** Opening PROVIDED RECORDS block **

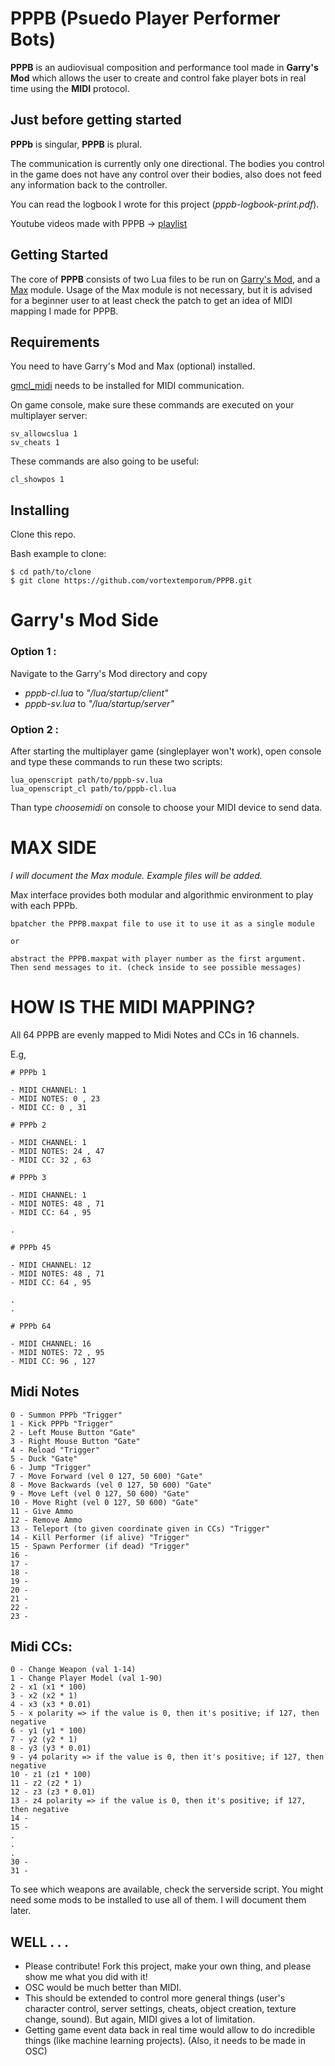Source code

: # **PPPB** (**P**suedo **P**layer **P**erformer **B**ots)

**PPPB** is an audiovisual composition and performance tool made in **Garry's Mod** which allows the user to create and control fake player bots in real time using the **MIDI** protocol.

## Just before getting started

**PPPb** is singular, **PPPB** is plural.

The communication is currently only one directional. The bodies you control in the game does not have any control over their bodies, also does not feed any information back to the controller.

You can read the logbook I wrote for this project (*pppb-logbook-print.pdf*). 

Youtube videos made with PPPB -> [playlist](https://www.youtube.com/playlist?list=PLL-JW4H9We1zRa491Rav-emuWGOD8SQm1)

## Getting Started

The core of **PPPB** consists of two Lua files to be run on [Garry's Mod](https://store.steampowered.com/app/4000/Garrys_Mod/), and a [Max](https://cycling74.com) module. Usage of the Max module is not necessary, but it is advised for a beginner user to at least check the patch to get an idea of MIDI mapping I made for PPPB.

## Requirements

You need to have Garry's Mod and Max (optional) installed.

[gmcl_midi](https://github.com/FPtje/gmcl_midi) needs to be installed for MIDI communication.

On game console, make sure these commands are executed on your multiplayer server: 

```
sv_allowcslua 1
sv_cheats 1
```

These commands are also going to be useful:
```
cl_showpos 1
```

## Installing

Clone this repo.

Bash example to clone:
```
$ cd path/to/clone
$ git clone https://github.com/vortextemporum/PPPB.git
```

# Garry's Mod Side

### Option 1 :

Navigate to the Garry's Mod directory and copy 

- *pppb-cl.lua* to *"/lua/startup/client"*
- *pppb-sv.lua* to *"/lua/startup/server"*

### Option 2 :

After starting the multiplayer game (singleplayer won't work), open console and type these commands to run these two scripts:
```
lua_openscript path/to/pppb-sv.lua
lua_openscript_cl path/to/pppb-cl.lua
```

Than type *choosemidi* on console to choose your MIDI device to send data.

# MAX SIDE

*I will document the Max module. Example files will be added.*

Max interface provides both modular and algorithmic environment to play with each PPPb. 
```
bpatcher the PPPB.maxpat file to use it to use it as a single module

or

abstract the PPPB.maxpat with player number as the first argument. Then send messages to it. (check inside to see possible messages)
```

# HOW IS THE MIDI MAPPING?

All 64 PPPB are evenly mapped to Midi Notes and CCs in 16 channels.

E.g,

```
# PPPb 1 

- MIDI CHANNEL: 1 
- MIDI NOTES: 0 , 23 
- MIDI CC: 0 , 31

# PPPb 2 

- MIDI CHANNEL: 1 
- MIDI NOTES: 24 , 47 
- MIDI CC: 32 , 63

# PPPb 3 

- MIDI CHANNEL: 1 
- MIDI NOTES: 48 , 71
- MIDI CC: 64 , 95

. 

# PPPb 45 

- MIDI CHANNEL: 12 
- MIDI NOTES: 48 , 71
- MIDI CC: 64 , 95

.
.

# PPPb 64

- MIDI CHANNEL: 16 
- MIDI NOTES: 72 , 95
- MIDI CC: 96 , 127
```

## Midi Notes

```
0 - Summon PPPb "Trigger"
1 - Kick PPPb "Trigger"
2 - Left Mouse Button "Gate"
3 - Right Mouse Button "Gate"
4 - Reload "Trigger" 
5 - Duck "Gate"
6 - Jump "Trigger"
7 - Move Forward (vel 0 127, 50 600) "Gate"
8 - Move Backwards (vel 0 127, 50 600) "Gate"
9 - Move Left (vel 0 127, 50 600) "Gate"
10 - Move Right (vel 0 127, 50 600) "Gate"
11 - Give Ammo
12 - Remove Ammo
13 - Teleport (to given coordinate given in CCs) "Trigger"
14 - Kill Performer (if alive) "Trigger"
15 - Spawn Performer (if dead) "Trigger"
16 -
17 -
18 - 
19 - 
20 - 
21 - 
22 -
23 -
```

## Midi CCs:

```
0 - Change Weapon (val 1-14)
1 - Change Player Model (val 1-90)
2 - x1 (x1 * 100)
3 - x2 (x2 * 1)
4 - x3 (x3 * 0.01)
5 - x polarity => if the value is 0, then it's positive; if 127, then negative
6 - y1 (y1 * 100) 
7 - y2 (y2 * 1)
8 - y3 (y3 * 0.01)
9 - y4 polarity => if the value is 0, then it's positive; if 127, then negative
10 - z1 (z1 * 100) 
11 - z2 (z2 * 1)
12 - z3 (z3 * 0.01)
13 - z4 polarity => if the value is 0, then it's positive; if 127, then negative
14 -
15 -
.
.
.
30 -
31 -
```
To see which weapons are available, check the serverside script. You might need some mods to be installed to use all of them. I will document them later.


## WELL . . .
- Please contribute! Fork this project, make your own thing, and please show me what you did with it!
- OSC would be much better than MIDI.
- This should be extended to control more general things (user's character control, server settings, cheats, object creation, texture change, sound). But again, MIDI gives a lot of limitation. 
- Getting game event data back in real time would allow to do incredible things (like machine learning projects). (Also, it needs to be made in OSC)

** Closing PROVIDED RECORDS block **

» AIM OF THE TASK: If a line in the entries holds the string "data", copy it.

» ANSWER SPACE:
Than type *choosemidi* on console to choose your MIDI device to send data.
- Getting game event data back in real time would allow to do incredible things (like machine learning projects). (Also, it needs to be made in OSC)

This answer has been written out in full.